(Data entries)
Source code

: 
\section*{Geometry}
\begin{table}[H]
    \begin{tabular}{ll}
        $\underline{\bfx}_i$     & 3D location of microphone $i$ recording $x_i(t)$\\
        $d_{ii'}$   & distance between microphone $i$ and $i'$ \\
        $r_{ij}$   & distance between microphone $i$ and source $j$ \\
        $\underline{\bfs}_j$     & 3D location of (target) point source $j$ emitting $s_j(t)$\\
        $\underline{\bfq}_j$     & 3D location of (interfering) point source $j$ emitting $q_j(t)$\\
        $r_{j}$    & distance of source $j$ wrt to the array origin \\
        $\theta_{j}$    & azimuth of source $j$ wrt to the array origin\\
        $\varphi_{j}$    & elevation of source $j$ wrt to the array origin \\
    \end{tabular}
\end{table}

--

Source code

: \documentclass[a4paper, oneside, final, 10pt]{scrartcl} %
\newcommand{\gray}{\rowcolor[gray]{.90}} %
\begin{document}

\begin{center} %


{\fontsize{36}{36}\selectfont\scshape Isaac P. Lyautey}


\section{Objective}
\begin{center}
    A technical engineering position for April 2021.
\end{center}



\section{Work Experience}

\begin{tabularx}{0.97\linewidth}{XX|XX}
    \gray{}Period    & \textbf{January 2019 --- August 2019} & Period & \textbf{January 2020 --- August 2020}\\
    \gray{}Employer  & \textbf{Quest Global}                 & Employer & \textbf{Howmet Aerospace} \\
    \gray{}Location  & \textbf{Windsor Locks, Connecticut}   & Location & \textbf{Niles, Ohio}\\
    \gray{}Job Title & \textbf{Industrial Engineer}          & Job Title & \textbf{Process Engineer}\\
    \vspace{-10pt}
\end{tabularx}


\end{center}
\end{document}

• [ACTIVITY]: Search the entries for the word "gray" and pick out every line that holds it.

• [ANSWER SECTION]:
\newcommand{\gray}{\rowcolor[gray]{.90}} %
    \gray{}Period    & \textbf{January 2019 --- August 2019} & Period & \textbf{January 2020 --- August 2020}\\
    \gray{}Employer  & \textbf{Quest Global}                 & Employer & \textbf{Howmet Aerospace} \\
    \gray{}Location  & \textbf{Windsor Locks, Connecticut}   & Location & \textbf{Niles, Ohio}\\
    \gray{}Job Title & \textbf{Industrial Engineer}          & Job Title & \textbf{Process Engineer}\\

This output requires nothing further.